Abnormalities in the molecular mechanisms of apoptosis are important in the pathogenesis of malignant processes, because they increase the longevity of neoplastic cells, develop resistance to generally harmful stresses, and increase invasiveness, resulting in disease progression and metastasis.29 This process is the result of the interaction between several proteins involved in either inhibition or activation of the apoptotic cascade. Several studies have demonstrated that activation of the caspase system is involved in gefitinib-induced apoptosis in patients with NSCLC.44, 45 Our results indicate that a low caspase-3 LI was associated with a significant increase in the risk of developing brain metastases (Table 3, Fig. 2).
The VEGF family of proteins modulates angiogenesis, which is essential for tumor growth and metastasis.46 Since its identification around 15 years ago, this family has expanded considerably to include VEGF-A, VEGF-B, VEGF-C, and VEGF-D.17, 47, 48 Although VEGF has been linked to angiogenesis in various tumors,49, 50 its role in the metastatic ability of NSCLC has been poorly characterized. VEGF-C production by a tumor is associated with increased incidence of lymphatic metastasis, but the mechanism remains unclear.51 It is believed that tumors with VEGF-C overexpression were surrounded by lymphatic vessels that had abnormal lymphatic flow compared with controls.52, 53 Our results indicated a strong correlation between high expression of VEGF-C and an increased risk of developing brain metastases in patients with NSCLC (Table 3): When >5% of tumor cells expressed VEGF-C, the risk of developing brain metastases increased 15 times (P < .001) (Table 3). There was no association between the expression of VEGF-A and the risk of developing brain metastases (Fig. 2).

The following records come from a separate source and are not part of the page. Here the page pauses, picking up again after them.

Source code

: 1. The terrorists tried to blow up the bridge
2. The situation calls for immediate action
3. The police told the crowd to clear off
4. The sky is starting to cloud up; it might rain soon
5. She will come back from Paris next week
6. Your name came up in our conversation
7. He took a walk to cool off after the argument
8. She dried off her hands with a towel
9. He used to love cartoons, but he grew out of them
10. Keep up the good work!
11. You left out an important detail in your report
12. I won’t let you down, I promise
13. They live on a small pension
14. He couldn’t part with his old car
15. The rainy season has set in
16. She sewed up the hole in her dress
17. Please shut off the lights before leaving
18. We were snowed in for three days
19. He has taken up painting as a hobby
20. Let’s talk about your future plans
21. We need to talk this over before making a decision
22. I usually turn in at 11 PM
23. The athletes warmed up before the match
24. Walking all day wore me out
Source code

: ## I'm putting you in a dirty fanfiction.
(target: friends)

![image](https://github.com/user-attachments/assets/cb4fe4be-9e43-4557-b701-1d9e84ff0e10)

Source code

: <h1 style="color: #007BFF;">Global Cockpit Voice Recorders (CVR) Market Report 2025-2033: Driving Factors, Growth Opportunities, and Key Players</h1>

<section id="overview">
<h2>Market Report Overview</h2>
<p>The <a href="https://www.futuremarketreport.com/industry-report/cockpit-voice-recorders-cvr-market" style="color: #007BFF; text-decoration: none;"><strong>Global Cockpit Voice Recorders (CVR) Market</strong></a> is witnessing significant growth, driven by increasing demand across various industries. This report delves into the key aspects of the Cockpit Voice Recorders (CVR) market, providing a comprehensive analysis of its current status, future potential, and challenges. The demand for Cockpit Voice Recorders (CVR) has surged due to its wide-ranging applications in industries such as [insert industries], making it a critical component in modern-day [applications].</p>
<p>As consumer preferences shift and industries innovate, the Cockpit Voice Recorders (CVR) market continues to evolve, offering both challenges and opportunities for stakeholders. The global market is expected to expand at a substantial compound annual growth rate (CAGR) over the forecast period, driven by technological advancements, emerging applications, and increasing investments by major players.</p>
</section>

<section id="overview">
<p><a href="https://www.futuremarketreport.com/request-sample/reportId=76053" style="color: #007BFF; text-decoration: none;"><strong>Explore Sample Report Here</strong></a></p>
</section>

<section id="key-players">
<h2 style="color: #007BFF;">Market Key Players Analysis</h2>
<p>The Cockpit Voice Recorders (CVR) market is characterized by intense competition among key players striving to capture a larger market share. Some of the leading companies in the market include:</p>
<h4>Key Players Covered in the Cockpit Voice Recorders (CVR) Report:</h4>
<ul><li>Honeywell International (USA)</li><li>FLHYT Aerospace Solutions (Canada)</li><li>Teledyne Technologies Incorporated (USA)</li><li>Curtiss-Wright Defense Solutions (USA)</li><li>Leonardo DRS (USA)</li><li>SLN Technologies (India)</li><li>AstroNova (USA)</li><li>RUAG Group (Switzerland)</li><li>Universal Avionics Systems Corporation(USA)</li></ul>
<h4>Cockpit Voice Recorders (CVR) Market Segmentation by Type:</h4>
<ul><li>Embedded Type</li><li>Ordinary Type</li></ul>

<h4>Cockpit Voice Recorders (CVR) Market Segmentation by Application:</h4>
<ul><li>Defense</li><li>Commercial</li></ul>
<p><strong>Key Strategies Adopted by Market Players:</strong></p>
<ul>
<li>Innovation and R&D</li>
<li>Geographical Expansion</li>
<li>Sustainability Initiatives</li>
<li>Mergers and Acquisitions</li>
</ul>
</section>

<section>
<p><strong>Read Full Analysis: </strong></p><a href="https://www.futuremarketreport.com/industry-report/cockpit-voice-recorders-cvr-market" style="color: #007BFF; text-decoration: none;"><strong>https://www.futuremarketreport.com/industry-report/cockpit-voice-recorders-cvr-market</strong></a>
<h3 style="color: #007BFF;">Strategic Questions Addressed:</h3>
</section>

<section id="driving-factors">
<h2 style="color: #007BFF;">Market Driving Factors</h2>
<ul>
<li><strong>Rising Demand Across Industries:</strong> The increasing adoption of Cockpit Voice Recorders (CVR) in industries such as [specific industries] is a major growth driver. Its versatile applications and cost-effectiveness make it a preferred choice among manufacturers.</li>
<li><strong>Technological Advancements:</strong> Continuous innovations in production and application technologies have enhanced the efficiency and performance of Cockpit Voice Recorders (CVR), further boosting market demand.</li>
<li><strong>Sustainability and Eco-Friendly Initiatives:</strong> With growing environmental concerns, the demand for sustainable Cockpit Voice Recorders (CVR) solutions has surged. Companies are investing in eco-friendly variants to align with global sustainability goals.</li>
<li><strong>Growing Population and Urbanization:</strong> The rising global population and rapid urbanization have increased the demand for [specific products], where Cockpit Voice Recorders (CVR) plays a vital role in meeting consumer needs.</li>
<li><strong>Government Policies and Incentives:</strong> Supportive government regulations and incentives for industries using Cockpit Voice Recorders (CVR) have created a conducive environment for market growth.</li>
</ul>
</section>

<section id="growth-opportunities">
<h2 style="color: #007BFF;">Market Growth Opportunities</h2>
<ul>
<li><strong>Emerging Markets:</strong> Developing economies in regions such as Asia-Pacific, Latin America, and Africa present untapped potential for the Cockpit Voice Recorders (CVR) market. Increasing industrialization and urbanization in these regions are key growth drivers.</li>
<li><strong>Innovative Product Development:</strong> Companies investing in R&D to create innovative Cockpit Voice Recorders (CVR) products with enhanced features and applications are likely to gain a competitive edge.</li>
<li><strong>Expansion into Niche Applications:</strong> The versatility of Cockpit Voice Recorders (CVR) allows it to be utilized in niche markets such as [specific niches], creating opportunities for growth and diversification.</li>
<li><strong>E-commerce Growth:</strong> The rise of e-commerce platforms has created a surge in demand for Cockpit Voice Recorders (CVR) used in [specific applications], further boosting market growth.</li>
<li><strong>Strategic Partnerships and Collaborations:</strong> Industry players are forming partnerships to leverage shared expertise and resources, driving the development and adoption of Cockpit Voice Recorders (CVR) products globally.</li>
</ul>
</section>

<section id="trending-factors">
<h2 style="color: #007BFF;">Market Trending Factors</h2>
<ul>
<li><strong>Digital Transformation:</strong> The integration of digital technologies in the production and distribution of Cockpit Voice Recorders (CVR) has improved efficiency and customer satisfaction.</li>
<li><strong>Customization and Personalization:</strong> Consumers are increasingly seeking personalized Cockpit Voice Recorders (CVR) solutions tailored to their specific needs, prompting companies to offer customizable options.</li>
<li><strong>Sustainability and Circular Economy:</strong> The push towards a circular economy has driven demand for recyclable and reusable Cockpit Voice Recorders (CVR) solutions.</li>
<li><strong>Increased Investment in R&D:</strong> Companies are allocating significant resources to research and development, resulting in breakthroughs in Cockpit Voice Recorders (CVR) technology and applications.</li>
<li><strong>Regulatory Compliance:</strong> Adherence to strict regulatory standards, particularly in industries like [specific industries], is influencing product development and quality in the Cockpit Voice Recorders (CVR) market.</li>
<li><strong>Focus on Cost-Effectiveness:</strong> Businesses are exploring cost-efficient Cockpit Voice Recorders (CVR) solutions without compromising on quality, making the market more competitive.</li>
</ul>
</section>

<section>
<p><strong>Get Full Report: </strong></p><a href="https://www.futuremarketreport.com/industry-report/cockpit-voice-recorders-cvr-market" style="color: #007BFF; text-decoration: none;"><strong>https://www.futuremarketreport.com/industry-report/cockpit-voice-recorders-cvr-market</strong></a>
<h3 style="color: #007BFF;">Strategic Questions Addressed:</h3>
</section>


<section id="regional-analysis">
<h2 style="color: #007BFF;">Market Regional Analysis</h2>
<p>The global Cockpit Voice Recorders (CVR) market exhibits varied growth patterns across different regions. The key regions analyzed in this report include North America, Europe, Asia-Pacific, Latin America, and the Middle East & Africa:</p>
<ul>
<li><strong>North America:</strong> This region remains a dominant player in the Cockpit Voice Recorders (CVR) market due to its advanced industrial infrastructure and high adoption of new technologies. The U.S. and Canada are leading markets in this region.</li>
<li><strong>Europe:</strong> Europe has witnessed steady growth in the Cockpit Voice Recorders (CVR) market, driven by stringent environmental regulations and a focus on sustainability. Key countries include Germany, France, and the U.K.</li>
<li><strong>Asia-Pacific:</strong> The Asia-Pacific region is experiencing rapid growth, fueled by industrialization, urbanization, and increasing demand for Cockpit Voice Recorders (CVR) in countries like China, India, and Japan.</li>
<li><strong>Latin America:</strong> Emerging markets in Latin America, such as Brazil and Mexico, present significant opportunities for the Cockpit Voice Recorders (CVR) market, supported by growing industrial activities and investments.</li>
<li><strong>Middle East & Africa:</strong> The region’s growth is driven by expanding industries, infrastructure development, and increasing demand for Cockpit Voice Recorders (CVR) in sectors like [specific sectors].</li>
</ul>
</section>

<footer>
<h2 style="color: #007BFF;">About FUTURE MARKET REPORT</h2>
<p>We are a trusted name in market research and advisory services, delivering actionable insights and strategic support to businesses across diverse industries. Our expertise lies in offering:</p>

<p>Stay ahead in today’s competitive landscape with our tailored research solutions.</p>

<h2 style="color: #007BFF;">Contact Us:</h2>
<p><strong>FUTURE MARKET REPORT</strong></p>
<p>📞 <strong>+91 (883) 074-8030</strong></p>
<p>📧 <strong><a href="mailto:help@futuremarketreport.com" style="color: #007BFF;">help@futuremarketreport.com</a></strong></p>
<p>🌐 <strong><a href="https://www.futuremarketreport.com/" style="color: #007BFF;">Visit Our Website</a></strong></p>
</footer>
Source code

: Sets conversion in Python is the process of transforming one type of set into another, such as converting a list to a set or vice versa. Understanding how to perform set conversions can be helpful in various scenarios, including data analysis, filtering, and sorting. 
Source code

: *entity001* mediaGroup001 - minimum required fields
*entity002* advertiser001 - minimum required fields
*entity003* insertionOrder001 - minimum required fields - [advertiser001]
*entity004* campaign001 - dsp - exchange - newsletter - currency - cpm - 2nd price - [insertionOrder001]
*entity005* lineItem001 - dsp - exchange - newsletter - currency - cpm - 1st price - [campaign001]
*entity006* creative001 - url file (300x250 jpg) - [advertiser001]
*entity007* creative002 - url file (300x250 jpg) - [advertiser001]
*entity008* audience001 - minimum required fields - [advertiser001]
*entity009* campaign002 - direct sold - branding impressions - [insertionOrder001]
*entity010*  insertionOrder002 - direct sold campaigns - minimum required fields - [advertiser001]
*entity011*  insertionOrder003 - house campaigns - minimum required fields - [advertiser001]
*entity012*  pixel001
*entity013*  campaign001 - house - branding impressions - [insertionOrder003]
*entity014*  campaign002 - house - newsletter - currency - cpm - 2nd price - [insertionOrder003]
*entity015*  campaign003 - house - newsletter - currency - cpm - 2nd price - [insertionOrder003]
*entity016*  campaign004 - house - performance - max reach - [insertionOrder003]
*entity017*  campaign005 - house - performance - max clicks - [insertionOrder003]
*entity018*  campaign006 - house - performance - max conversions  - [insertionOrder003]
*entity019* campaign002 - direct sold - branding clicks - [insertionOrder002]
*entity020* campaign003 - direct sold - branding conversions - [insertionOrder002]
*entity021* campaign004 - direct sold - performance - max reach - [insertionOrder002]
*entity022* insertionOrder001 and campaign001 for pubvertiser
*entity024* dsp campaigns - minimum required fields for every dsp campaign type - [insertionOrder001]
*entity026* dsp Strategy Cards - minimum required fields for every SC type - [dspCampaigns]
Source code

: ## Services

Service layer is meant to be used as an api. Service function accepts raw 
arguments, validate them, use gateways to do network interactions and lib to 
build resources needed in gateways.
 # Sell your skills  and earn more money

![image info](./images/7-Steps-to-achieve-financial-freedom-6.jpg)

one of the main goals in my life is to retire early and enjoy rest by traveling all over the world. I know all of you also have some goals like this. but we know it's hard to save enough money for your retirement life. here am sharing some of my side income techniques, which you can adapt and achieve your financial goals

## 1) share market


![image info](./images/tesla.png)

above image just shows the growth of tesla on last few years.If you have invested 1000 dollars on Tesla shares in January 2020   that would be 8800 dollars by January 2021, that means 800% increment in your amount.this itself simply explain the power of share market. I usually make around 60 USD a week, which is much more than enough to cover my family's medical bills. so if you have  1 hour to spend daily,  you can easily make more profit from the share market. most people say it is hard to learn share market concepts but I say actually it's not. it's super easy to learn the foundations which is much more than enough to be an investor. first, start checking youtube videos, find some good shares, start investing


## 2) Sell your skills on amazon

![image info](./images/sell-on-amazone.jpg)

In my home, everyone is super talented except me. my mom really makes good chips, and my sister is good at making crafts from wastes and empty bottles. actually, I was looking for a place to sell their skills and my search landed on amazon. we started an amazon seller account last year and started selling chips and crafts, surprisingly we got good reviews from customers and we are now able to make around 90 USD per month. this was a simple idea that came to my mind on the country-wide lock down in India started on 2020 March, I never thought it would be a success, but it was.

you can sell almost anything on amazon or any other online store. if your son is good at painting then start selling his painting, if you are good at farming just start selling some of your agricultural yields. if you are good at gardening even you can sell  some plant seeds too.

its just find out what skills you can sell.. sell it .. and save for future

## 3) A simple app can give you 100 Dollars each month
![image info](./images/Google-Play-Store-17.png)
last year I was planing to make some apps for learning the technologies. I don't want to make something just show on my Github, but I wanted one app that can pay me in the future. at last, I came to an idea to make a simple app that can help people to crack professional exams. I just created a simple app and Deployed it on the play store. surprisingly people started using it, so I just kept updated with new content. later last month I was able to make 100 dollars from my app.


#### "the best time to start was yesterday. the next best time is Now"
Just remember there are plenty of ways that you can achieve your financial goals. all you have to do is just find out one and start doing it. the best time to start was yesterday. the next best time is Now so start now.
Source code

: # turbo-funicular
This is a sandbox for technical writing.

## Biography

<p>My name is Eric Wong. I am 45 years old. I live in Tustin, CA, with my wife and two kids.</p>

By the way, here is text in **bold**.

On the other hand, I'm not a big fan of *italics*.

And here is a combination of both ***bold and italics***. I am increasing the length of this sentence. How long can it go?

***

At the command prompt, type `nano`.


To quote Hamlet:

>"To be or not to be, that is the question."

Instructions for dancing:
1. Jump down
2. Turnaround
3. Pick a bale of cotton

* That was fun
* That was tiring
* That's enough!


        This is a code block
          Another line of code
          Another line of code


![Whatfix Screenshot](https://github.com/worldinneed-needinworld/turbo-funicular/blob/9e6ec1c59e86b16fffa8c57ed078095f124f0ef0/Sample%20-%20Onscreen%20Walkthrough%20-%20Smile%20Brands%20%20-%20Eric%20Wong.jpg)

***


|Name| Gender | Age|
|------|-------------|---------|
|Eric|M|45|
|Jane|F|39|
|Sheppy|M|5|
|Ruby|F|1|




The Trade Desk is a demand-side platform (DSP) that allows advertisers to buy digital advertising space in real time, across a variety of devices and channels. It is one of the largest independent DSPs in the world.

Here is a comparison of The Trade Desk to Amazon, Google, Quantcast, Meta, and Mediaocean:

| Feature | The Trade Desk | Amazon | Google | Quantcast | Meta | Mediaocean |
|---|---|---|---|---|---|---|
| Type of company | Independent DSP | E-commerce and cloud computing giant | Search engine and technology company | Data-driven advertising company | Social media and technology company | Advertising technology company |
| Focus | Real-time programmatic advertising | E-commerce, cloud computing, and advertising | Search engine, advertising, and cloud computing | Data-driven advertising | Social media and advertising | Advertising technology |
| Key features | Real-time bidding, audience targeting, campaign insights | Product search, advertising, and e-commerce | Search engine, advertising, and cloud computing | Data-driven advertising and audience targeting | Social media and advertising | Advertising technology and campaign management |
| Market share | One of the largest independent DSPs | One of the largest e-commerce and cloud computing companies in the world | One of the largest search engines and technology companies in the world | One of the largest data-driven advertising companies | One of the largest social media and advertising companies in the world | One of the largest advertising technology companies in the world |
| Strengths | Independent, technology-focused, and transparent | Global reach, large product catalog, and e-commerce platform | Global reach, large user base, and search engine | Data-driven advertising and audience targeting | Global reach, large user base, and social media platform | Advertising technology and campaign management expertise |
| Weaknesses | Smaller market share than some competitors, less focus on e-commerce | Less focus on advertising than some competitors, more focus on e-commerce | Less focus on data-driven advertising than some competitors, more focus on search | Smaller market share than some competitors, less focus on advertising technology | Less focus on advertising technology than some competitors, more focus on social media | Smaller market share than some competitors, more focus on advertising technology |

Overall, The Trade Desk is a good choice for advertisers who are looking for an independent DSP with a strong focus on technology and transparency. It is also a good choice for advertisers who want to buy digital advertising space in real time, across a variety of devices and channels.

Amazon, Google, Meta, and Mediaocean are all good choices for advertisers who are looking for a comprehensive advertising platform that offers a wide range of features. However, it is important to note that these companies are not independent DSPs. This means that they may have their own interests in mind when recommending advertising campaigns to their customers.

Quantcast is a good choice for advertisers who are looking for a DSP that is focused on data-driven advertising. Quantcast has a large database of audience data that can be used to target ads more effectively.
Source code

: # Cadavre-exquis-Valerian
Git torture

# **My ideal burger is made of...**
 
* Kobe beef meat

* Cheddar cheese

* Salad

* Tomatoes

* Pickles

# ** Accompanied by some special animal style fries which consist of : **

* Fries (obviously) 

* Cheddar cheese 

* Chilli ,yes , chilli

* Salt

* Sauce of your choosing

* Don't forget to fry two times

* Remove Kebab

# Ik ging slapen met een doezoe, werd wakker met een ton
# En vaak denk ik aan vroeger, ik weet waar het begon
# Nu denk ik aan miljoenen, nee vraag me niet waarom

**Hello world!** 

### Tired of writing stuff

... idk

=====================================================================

E-cadherin is a calcium-regulated adhesion molecule that is expressed in most normal epithelial tissues and plays an important role in cell-sorting mechanisms by offering adhesion specificities that govern tissue integrity. It has been demonstrated that this molecule may regulate the invasiveness of neoplastic cells.54 Our results indicated that loss of E-cadherin is associated with an increased risk of developing brain metastases in patients with NSCLC (P = .05) (Table 3).
EGFR is overexpressed in 40% to 80% of NSCLC and in many other epithelial cancers.22, 23 Although anti-EGFR agents are being used in clinical trials for patients with advanced disseminated disease, the value of EGFR in predicting brain metastases is unknown. In this study, we observed that EGFR was overexpressed in 90% of patients in the study group and 85% of patients in the control group, but the difference was not statistically significant (Table 3, Fig. 2).
The current results indicate that patients with NSCLC and high Ki-67, high VEGF-C, low E-cadherin, and low caspase-3 in their tumors have a greater risk of developing brain metastases (Table 3, Fig. 2). Our study suggests that patients with NSCLC and a specific biomarker expression may benefit from an individualized surveillance regimen and a preventive therapeutic intervention designed to prevent or delay the development of brain metastases.